[Data extracted from a collection]

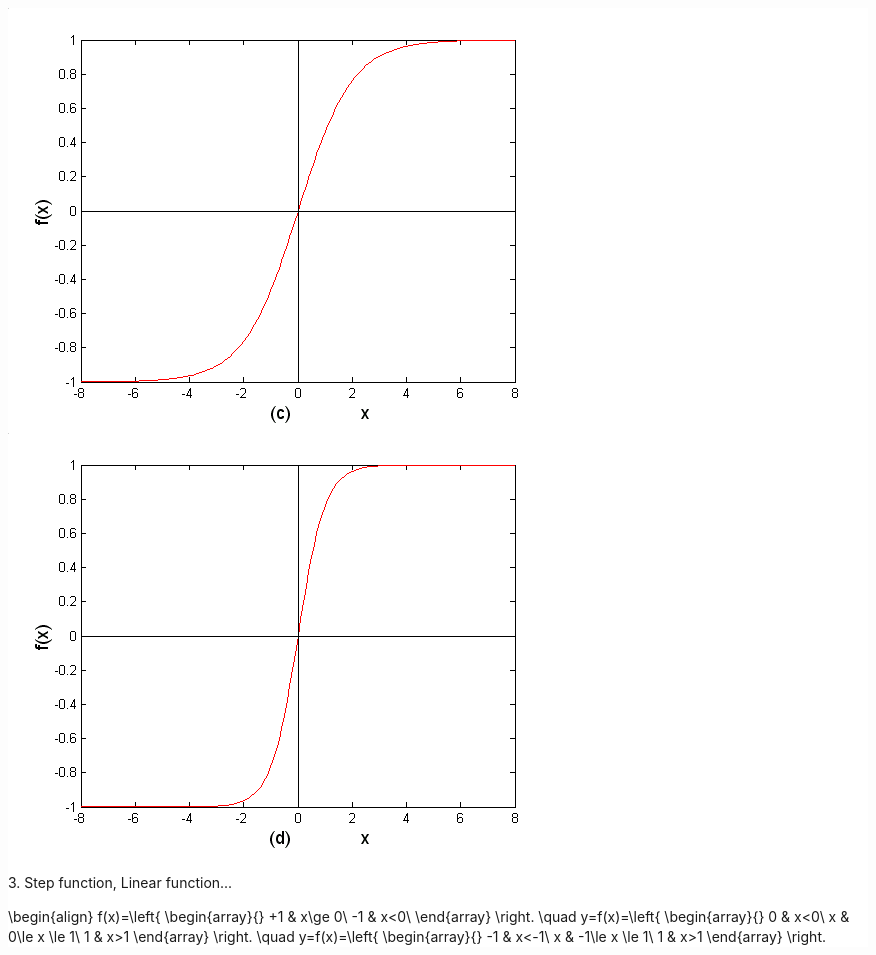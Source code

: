 ![page5image3680](https://github.com/Colorfu1/Colorful.io/raw/master/_posts/resources/098D31664A3739415C21B82A3C8F1A12.png)![page5image3512](https://github.com/Colorfu1/Colorful.io/raw/master/_posts/resources/0B62680FB6DAE589946E2E936900106F.png)

3\. Step function, Linear function...

\begin{align}
f(x)=\left\{ \begin{array}{}
+1 & x\ge 0\\
-1 & x<0\\
\end{array} \right.
\quad
y=f(x)=\left\{ \begin{array}{}
0 & x<0\\
x & 0\le x \le 1\\
1 & x>1
\end{array} \right.
\quad
y=f(x)=\left\{ \begin{array}{}
-1 & x<-1\\
x & -1\le x \le 1\\
1 & x>1
\end{array} \right.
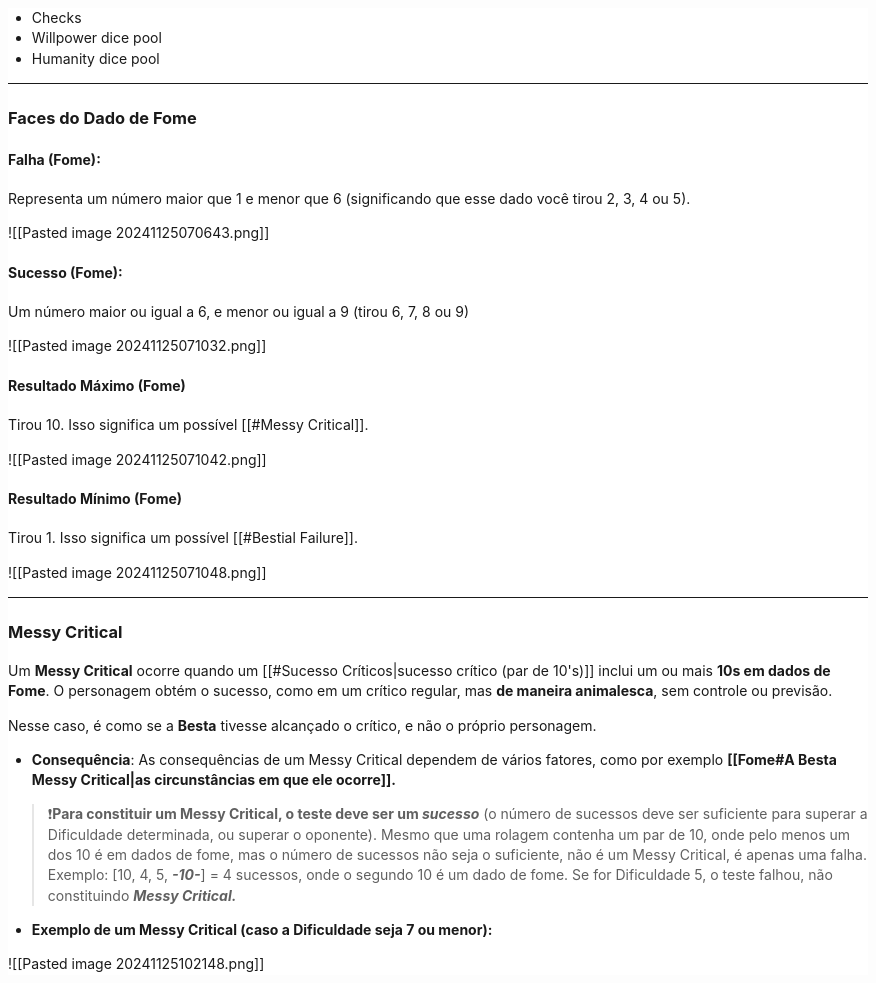 - Checks
- Willpower dice pool
- Humanity dice pool

---
### Faces do Dado de Fome

#### Falha (Fome):
Representa um número maior que 1 e menor que 6 (significando que esse dado você tirou  2, 3, 4 ou 5).

![[Pasted image 20241125070643.png]]

#### Sucesso (Fome): 
Um número maior ou igual a 6, e menor ou igual a 9 (tirou 6, 7, 8 ou 9)

![[Pasted image 20241125071032.png]]

#### Resultado Máximo (Fome)
Tirou 10. Isso significa um possível [[#Messy Critical]].

![[Pasted image 20241125071042.png]]

#### Resultado Mínimo (Fome)
Tirou 1. Isso significa um possível [[#Bestial Failure]].

![[Pasted image 20241125071048.png]]

---

### Messy Critical
Um **Messy Critical** ocorre quando um [[#Sucesso Críticos|sucesso crítico (par de 10's)]] inclui um ou mais **10s em dados de Fome**. O personagem obtém o sucesso, como em um crítico regular, mas **de maneira animalesca**, sem controle ou previsão. 

Nesse caso, é como se a **Besta** tivesse alcançado o crítico, e não o próprio personagem.

- **Consequência**: As consequências de um Messy Critical dependem de vários fatores, como por exemplo **[[Fome#A Besta Messy Critical|as circunstâncias em que ele ocorre]].**

> ❗**Para constituir um Messy Critical, o teste deve ser um *sucesso*** (o número de sucessos deve ser suficiente para superar a Dificuldade determinada, ou superar o oponente). 
> Mesmo que uma rolagem contenha um par de 10, onde pelo menos um dos 10 é em dados de fome, mas o número de sucessos não seja o suficiente, não é um Messy Critical, é apenas uma falha. 
> Exemplo:
>  [10, 4, 5, ***-10-***] = 4 sucessos, onde o segundo 10 é um dado de fome. 
>  Se for Dificuldade 5, o teste falhou, não constituindo ***Messy Critical.***

- **Exemplo de um Messy Critical (caso a Dificuldade seja 7 ou menor):**

![[Pasted image 20241125102148.png]]
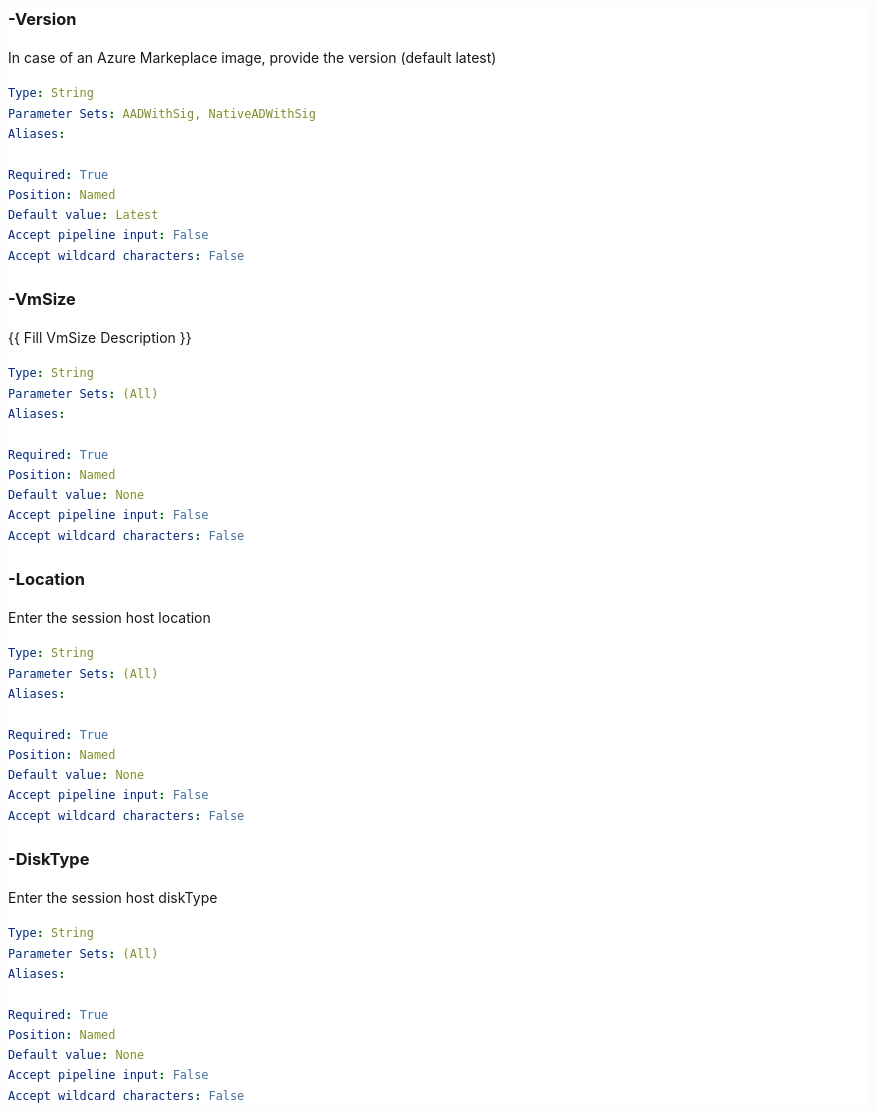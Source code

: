 ### -Version
In case of an Azure Markeplace image, provide the version (default latest)

```yaml
Type: String
Parameter Sets: AADWithSig, NativeADWithSig
Aliases:

Required: True
Position: Named
Default value: Latest
Accept pipeline input: False
Accept wildcard characters: False
```

### -VmSize
{{ Fill VmSize Description }}

```yaml
Type: String
Parameter Sets: (All)
Aliases:

Required: True
Position: Named
Default value: None
Accept pipeline input: False
Accept wildcard characters: False
```

### -Location
Enter the session host location

```yaml
Type: String
Parameter Sets: (All)
Aliases:

Required: True
Position: Named
Default value: None
Accept pipeline input: False
Accept wildcard characters: False
```

### -DiskType
Enter the session host diskType

```yaml
Type: String
Parameter Sets: (All)
Aliases:

Required: True
Position: Named
Default value: None
Accept pipeline input: False
Accept wildcard characters: False
```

→ What to work on
The reply has to reproduce every line above verbatim and contain no pictures.

→ Task answer
Source code

: ![page5image3680](https://github.com/Colorfu1/Colorful.io/raw/master/_posts/resources/098D31664A3739415C21B82A3C8F1A12.png)![page5image3512](https://github.com/Colorfu1/Colorful.io/raw/master/_posts/resources/0B62680FB6DAE589946E2E936900106F.png)

3\. Step function, Linear function...

\begin{align}
f(x)=\left\{ \begin{array}{}
+1 & x\ge 0\\
-1 & x<0\\
\end{array} \right.
\quad
y=f(x)=\left\{ \begin{array}{}
0 & x<0\\
x & 0\le x \le 1\\
1 & x>1
\end{array} \right.
\quad
y=f(x)=\left\{ \begin{array}{}
-1 & x<-1\\
x & -1\le x \le 1\\
1 & x>1
\end{array} \right.
 - Checks
- Willpower dice pool
- Humanity dice pool

---
### Faces do Dado de Fome

#### Falha (Fome):
Representa um número maior que 1 e menor que 6 (significando que esse dado você tirou  2, 3, 4 ou 5).

![[Pasted image 20241125070643.png]]

#### Sucesso (Fome): 
Um número maior ou igual a 6, e menor ou igual a 9 (tirou 6, 7, 8 ou 9)

![[Pasted image 20241125071032.png]]

#### Resultado Máximo (Fome)
Tirou 10. Isso significa um possível [[#Messy Critical]].

![[Pasted image 20241125071042.png]]

#### Resultado Mínimo (Fome)
Tirou 1. Isso significa um possível [[#Bestial Failure]].

![[Pasted image 20241125071048.png]]

---

### Messy Critical
Um **Messy Critical** ocorre quando um [[#Sucesso Críticos|sucesso crítico (par de 10's)]] inclui um ou mais **10s em dados de Fome**. O personagem obtém o sucesso, como em um crítico regular, mas **de maneira animalesca**, sem controle ou previsão. 

Nesse caso, é como se a **Besta** tivesse alcançado o crítico, e não o próprio personagem.

- **Consequência**: As consequências de um Messy Critical dependem de vários fatores, como por exemplo **[[Fome#A Besta Messy Critical|as circunstâncias em que ele ocorre]].**

> ❗**Para constituir um Messy Critical, o teste deve ser um *sucesso*** (o número de sucessos deve ser suficiente para superar a Dificuldade determinada, ou superar o oponente). 
> Mesmo que uma rolagem contenha um par de 10, onde pelo menos um dos 10 é em dados de fome, mas o número de sucessos não seja o suficiente, não é um Messy Critical, é apenas uma falha. 
> Exemplo:
>  [10, 4, 5, ***-10-***] = 4 sucessos, onde o segundo 10 é um dado de fome. 
>  Se for Dificuldade 5, o teste falhou, não constituindo ***Messy Critical.***

- **Exemplo de um Messy Critical (caso a Dificuldade seja 7 ou menor):**

![[Pasted image 20241125102148.png]]
Source code

: ### -Version
In case of an Azure Markeplace image, provide the version (default latest)

```yaml
Type: String
Parameter Sets: AADWithSig, NativeADWithSig
Aliases:

Required: True
Position: Named
Default value: Latest
Accept pipeline input: False
Accept wildcard characters: False
```

### -VmSize
{{ Fill VmSize Description }}

```yaml
Type: String
Parameter Sets: (All)
Aliases:

Required: True
Position: Named
Default value: None
Accept pipeline input: False
Accept wildcard characters: False
```

### -Location
Enter the session host location

```yaml
Type: String
Parameter Sets: (All)
Aliases:

Required: True
Position: Named
Default value: None
Accept pipeline input: False
Accept wildcard characters: False
```

### -DiskType
Enter the session host diskType

```yaml
Type: String
Parameter Sets: (All)
Aliases:

Required: True
Position: Named
Default value: None
Accept pipeline input: False
Accept wildcard characters: False
```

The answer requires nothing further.